So it's getting to holiday season (though this happens all year).
My fear is so bad now that I do not want to eat anything that anyone else has prepared because I don't know how they prepared it (washed their hands, etc.) Sometimes I'm not questioned about it, but when it comes to family functions and people are picking from platters or passing food around, I tend to say no thank you. The problem is... I was severely anorexic for 12 years (140 pounds in 1993 and down to 60 pounds in 2004). ANYWAY, people automatically start assuming I am restricting again and start telling my parents or husband that they better watch me. Really?? My husband will use the term "germophobe" and tell people I won't eat anything I did not see cooked.
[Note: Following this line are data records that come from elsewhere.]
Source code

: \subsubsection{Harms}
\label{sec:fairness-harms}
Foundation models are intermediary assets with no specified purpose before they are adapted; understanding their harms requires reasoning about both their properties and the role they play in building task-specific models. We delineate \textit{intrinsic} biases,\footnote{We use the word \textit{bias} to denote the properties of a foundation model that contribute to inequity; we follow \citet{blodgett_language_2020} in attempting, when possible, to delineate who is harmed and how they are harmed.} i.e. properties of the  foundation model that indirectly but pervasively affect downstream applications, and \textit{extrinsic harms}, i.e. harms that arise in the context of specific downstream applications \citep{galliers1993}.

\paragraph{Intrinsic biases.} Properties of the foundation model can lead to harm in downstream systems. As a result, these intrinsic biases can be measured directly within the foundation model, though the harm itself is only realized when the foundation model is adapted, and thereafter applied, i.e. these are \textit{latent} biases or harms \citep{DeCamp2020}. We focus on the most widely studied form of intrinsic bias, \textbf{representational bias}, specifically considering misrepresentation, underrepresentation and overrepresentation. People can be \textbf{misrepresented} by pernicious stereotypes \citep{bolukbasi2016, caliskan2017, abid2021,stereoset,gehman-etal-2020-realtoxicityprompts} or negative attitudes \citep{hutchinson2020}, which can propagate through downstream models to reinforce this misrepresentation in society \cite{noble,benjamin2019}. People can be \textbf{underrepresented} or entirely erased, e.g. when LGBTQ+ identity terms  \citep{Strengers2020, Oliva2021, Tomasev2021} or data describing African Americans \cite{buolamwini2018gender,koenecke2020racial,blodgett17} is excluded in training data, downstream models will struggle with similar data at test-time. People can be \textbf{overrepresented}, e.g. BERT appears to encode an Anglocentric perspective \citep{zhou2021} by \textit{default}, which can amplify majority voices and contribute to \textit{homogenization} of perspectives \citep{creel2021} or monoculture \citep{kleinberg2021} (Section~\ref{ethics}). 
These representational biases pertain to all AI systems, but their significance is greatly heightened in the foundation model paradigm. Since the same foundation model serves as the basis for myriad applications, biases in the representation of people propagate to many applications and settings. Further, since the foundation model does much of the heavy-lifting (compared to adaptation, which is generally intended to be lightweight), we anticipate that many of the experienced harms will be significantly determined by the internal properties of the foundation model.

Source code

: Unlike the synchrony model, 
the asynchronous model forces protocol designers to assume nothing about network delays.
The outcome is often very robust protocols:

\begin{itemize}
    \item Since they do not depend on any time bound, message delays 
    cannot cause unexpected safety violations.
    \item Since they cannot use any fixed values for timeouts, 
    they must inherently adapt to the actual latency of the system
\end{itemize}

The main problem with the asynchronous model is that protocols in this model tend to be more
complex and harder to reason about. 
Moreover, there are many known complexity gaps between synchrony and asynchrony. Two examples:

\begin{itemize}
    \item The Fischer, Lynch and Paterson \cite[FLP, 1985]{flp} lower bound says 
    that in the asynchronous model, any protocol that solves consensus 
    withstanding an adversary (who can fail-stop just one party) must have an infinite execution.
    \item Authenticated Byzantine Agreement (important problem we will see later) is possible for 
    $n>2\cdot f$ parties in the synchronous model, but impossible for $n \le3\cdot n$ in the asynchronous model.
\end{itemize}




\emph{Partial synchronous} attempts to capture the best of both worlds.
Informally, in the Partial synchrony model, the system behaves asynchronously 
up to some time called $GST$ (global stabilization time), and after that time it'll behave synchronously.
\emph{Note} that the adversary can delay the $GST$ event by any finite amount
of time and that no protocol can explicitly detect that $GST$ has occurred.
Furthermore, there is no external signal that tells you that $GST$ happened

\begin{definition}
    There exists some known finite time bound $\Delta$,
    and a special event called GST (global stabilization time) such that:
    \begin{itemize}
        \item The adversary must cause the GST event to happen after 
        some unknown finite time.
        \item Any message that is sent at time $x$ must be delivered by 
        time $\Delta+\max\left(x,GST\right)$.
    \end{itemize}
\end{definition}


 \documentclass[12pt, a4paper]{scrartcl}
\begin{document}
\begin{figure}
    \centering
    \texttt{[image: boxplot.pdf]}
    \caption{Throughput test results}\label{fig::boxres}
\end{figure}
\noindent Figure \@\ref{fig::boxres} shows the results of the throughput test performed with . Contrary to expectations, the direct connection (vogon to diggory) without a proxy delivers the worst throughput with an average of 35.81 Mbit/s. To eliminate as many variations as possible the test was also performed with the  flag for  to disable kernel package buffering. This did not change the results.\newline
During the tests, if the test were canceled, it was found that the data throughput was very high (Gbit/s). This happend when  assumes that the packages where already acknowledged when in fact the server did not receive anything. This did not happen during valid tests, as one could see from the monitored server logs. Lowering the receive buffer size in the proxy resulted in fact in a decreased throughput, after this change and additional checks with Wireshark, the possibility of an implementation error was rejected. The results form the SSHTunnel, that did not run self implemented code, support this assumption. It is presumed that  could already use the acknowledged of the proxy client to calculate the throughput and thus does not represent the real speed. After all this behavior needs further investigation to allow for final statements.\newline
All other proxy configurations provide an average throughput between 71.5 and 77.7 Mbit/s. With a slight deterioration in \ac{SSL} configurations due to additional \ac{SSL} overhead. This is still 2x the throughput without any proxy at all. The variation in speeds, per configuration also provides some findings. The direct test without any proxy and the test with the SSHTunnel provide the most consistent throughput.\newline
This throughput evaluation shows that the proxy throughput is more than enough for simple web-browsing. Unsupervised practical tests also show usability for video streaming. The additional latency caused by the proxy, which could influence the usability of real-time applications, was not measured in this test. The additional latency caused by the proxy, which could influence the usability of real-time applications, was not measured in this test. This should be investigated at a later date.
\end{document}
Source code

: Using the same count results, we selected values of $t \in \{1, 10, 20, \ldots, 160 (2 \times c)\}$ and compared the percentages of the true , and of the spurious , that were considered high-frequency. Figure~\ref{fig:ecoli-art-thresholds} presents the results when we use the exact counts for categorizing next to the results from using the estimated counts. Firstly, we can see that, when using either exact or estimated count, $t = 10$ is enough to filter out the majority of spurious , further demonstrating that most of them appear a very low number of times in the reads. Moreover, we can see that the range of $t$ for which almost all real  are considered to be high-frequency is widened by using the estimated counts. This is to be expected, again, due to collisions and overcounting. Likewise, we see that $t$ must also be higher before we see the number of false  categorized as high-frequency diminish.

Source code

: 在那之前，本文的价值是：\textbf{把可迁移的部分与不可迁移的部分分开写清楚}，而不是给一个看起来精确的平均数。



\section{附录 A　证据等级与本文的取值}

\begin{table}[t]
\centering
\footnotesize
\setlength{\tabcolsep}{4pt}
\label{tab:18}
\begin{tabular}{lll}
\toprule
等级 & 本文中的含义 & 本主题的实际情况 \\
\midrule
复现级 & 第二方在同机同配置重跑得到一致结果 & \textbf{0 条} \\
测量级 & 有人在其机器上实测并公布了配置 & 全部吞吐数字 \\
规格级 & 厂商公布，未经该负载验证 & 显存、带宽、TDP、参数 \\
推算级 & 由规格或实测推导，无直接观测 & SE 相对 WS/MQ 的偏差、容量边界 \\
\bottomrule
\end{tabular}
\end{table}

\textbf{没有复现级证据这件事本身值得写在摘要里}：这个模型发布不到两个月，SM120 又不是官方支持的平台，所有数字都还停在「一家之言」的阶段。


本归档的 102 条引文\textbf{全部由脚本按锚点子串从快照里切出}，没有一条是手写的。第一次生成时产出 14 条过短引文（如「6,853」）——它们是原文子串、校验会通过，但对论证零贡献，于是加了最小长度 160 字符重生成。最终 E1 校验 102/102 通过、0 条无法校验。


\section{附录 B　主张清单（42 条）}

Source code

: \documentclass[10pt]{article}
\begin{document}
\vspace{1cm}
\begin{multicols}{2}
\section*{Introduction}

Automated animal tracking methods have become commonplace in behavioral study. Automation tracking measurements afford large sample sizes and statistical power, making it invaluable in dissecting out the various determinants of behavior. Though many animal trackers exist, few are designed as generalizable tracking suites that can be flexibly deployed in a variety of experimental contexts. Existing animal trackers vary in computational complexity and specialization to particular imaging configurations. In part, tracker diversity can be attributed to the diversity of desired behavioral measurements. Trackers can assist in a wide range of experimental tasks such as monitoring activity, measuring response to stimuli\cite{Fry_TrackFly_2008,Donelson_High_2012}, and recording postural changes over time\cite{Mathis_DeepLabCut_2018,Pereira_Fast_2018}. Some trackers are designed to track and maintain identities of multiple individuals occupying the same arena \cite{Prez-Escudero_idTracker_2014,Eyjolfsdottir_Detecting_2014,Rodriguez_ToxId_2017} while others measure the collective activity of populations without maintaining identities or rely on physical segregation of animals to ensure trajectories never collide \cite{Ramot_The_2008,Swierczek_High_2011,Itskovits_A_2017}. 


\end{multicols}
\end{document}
This sucks! For instance, we are going to a Halloween party tonight at a friend's house (where there will be many teenagers) and I know I won't eat anything because they are not the cleanest people around. And if I do, I will panic for the next 3 days waiting to get sick!
Granted, there are a couple people who know about my emet, I don't feel the need to tell everyone. The conversation would go something like:
Me: I have emetophobia
Them: Emet-what? What the hell is that?
Me: I'm terrified to v*
Them: I don't like to v* either
Me: No, no, you don't understand - I would rather break all of the bones in my body or stick ice picks in my ears than be sick
Them: Really?
Me: (walks away in embarrassment)
Does it make sense to disclose this to people? If do, is there an easier way than to make myself feel like a freak?
Thanks for reading. I really don't have anyone I can talk to about this stuff. My husband does not understand and I don't want to burden him.